While it may be a cliché in the workplace, it is also indisputable that “What gets measured, gets managed.” In other words, as soon as something becomes a KPI, gets placed on a performance review, is tied to compensation, or becomes the CEO’s new hot button, it is almost certain that performance around this new metric will rise.
Well that’s simple then. In your business, if you want to improve something, simply begin measuring it and stack ranking the results. You are almost guaranteed to see your work or your team’s work improve in this area. Without getting too deep into the pros and cons of the KPI culture in corporate America, there are some drawbacks to this approach however, and there are times when it can backfire. Instead of delving into those examples (maybe another time…), let’s instead consider an alternative.

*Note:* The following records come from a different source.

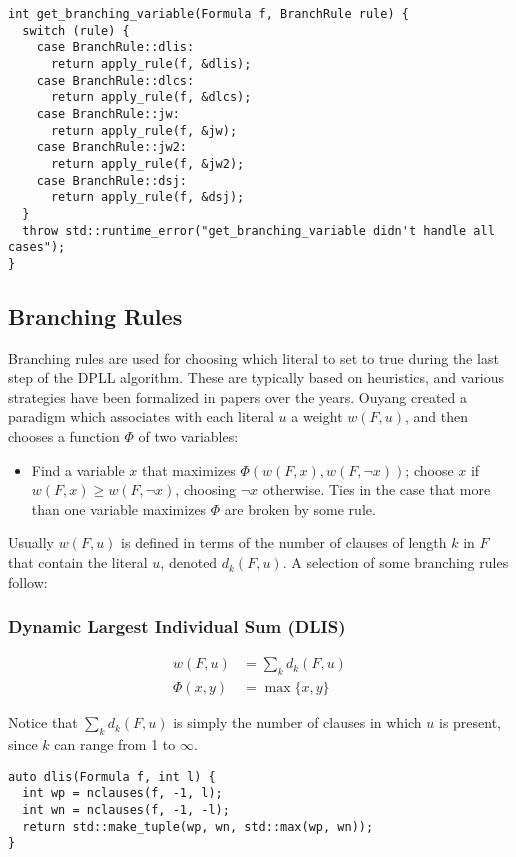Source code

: \documentclass[10pt,AMS Euler]{article}
\begin{document}
\begin{verbatim}
int get_branching_variable(Formula f, BranchRule rule) {
  switch (rule) {
    case BranchRule::dlis:
      return apply_rule(f, &dlis);
    case BranchRule::dlcs:
      return apply_rule(f, &dlcs);
    case BranchRule::jw:
      return apply_rule(f, &jw);
    case BranchRule::jw2:
      return apply_rule(f, &jw2);
    case BranchRule::dsj:
      return apply_rule(f, &dsj);
  }
  throw std::runtime_error("get_branching_variable didn't handle all cases");
}
\end{verbatim}

\subsection*{Branching Rules}
\label{sec:orge202a3a}
Branching rules are used for choosing which literal to set to true during
the last step of the DPLL algorithm. These are typically based on heuristics,
and various strategies have been formalized in papers over the years.
Ouyang \cite{ouyang} created a paradigm which associates with each literal \(u\) a weight \(w(F, u)\),
and then chooses a function \(\Phi\) of two variables:
\begin{itemize}
\item Find a variable \(x\) that maximizes \(\Phi(w(F,x), w(F, \neg x))\); choose \(x\) if
\(w(F, x) \geq w(F,\neg x)\), choosing \(\neg x\) otherwise. Ties in the case that more
than one variable maximizes \(\Phi\) are broken by some rule.
\end{itemize}

Usually \(w(F,u)\) is defined in terms of the number of clauses of length \(k\) in \(F\) that contain the
literal \(u\), denoted \(d_k(F, u)\). A selection of some branching rules follow:
\subsubsection*{Dynamic Largest Individual Sum (DLIS)}
\label{sec:orgcf21bdf}
\begin{align*}
w(F,u) &= \sum_k d_k(F,u) \\
\Phi(x,y) &= \max\{x,y\}
\end{align*}

Notice that \(\sum_k d_k(F,u)\) is simply the number of clauses in which \(u\) is present,
since \(k\) can range from 1 to \(\infty\).
\begin{verbatim}
auto dlis(Formula f, int l) {
  int wp = nclauses(f, -1, l);
  int wn = nclauses(f, -1, -l);
  return std::make_tuple(wp, wn, std::max(wp, wn));
}
\end{verbatim}
\end{document}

In a recent interview, Frank Blake, the former CEO of Home Depot made a comment that you could say is a close cousin to “What gets measured, gets managed,” but takes a different approach and arguably stands to make a more positive cultural influence on your organization: “You get what you celebrate.”

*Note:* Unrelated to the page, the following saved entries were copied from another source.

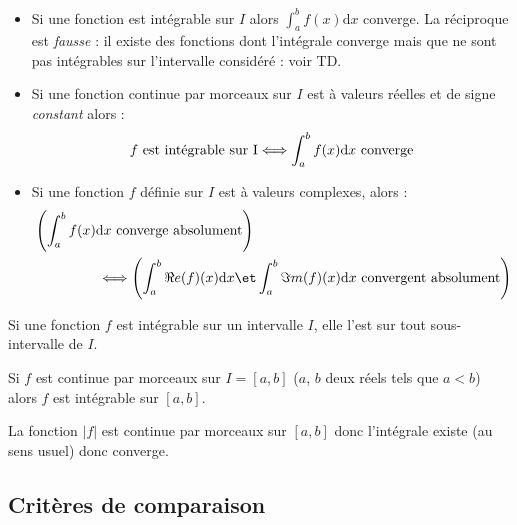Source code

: \documentclass[french,11pt,twoside]{VcCours}
\newcommand{\dx}{\text{d}x}
\begin{document}
\begin{Remarques}{}
\begin{itemize}
\item Si une fonction est intégrable sur $I$ alors $\int_{a}^b f(x) \dx$ converge. La réciproque est \emph{fausse} : il existe des fonctions dont l'intégrale converge mais que ne sont pas intégrables sur l'intervalle considéré : voir TD.
\item Si une fonction continue par morceaux sur $I$ est à valeurs réelles et de signe \emph{constant} alors :
$$ f \hbox{ est intégrable sur I} \Longleftrightarrow \int_{a}^b f(x) \dx \hbox{ converge}$$
\item Si une fonction $f$ définie sur $I$ est à valeurs complexes, alors :
\begin{align*}
	&\left(\int_{a}^b f(x) \dx \text{ converge absolument}\right)\\
	&\phantom{\int_{a}^b f(x) \dx}\Longleftrightarrow \left(\int_{a}^b \Re e(f)(x) \dx \et  
	\int_{a}^b \Im m(f)(x) \dx \text{ convergent absolument}\right)
\end{align*}
\end{itemize}
\end{Remarques}

\begin{Proposition}{} Si une fonction $f$ est intégrable sur un intervalle $I$, elle l'est sur tout sous-intervalle de $I$.
\end{Proposition}

\begin{Proposition}{} Si $f$ est continue par morceaux sur $I=[a,b]$ ($a$, $b$ deux réels tels que $a <b$)  alors $f$ est intégrable sur $[a,b]$.
\end{Proposition}

\begin{Demonstration}{}
La fonction $\vert f \vert$ est continue par morceaux sur $[a,b]$ donc l'intégrale existe (au sens usuel) donc converge.
\end{Demonstration}

\newpage
\subsection{Critères de comparaison}
\end{document}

This sounds incredibly simple, and essentially it is. However, how often do you see bosses, parents, etc. who desire a certain behavior attempt to get there via either negative reinforcement or management via measurement as referenced above? Blake, however, speaks to how he encouraged a culture customer service at Home Depot beyond what a survey could measure. He drove this behavior via hundreds of handwritten notes to employees who demonstrated these qualities. He inspired this focus with break room TVs that celebrated above and beyond customer service stories. This is the transformational approach – the cultural approach – to achieving a behavior you desire. This is effective at work, at home, in parenting, and in relationships. So the next time you want to influence a positive change, think about it differently. Can you make the change come about via celebration?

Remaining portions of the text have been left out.